Check each line below for the word "Messaging" and give the count alone.

[Stored data]
▼
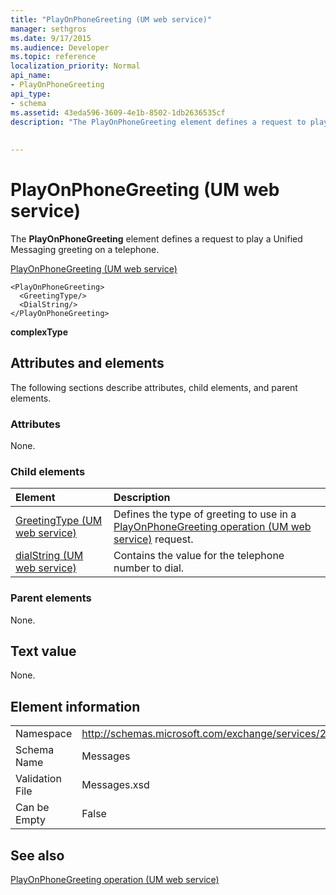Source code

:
 ```yaml
---
title: "PlayOnPhoneGreeting (UM web service)"
manager: sethgros
ms.date: 9/17/2015
ms.audience: Developer
ms.topic: reference
localization_priority: Normal
api_name:
- PlayOnPhoneGreeting
api_type:
- schema
ms.assetid: 43eda596-3609-4e1b-8502-1db2636535cf
description: "The PlayOnPhoneGreeting element defines a request to play a Unified Messaging greeting on a telephone."
 
 
---
```


# PlayOnPhoneGreeting (UM web service)

The **PlayOnPhoneGreeting** element defines a request to play a Unified Messaging greeting on a telephone. 
  
[PlayOnPhoneGreeting (UM web service)](playonphonegreeting-um-web-service.md)
  
```
<PlayOnPhoneGreeting>
  <GreetingType/>
  <DialString/>
</PlayOnPhoneGreeting>
```

 **complexType**
## Attributes and elements

The following sections describe attributes, child elements, and parent elements.
  
### Attributes

None.
  
### Child elements

|**Element**|**Description**|
|:-----|:-----|
|[GreetingType (UM web service)](greetingtype-um-web-service.md) <br/> |Defines the type of greeting to use in a [PlayOnPhoneGreeting operation (UM web service)](playonphonegreeting-operation-um-web-service.md) request.  <br/> |
|[dialString (UM web service)](dialstring-um-web-service.md) <br/> |Contains the value for the telephone number to dial.  <br/> |
   
### Parent elements

None.
  
## Text value

None.
  
## Element information

|||
|:-----|:-----|
|Namespace  <br/> |http://schemas.microsoft.com/exchange/services/2006/messages  <br/> |
|Schema Name  <br/> |Messages  <br/> |
|Validation File  <br/> |Messages.xsd  <br/> |
|Can be Empty  <br/> |False  <br/> |
   
## See also



[PlayOnPhoneGreeting operation (UM web service)](playonphonegreeting-operation-um-web-service.md)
▲
#### OUTPUT FOR THIS EXERCISE
2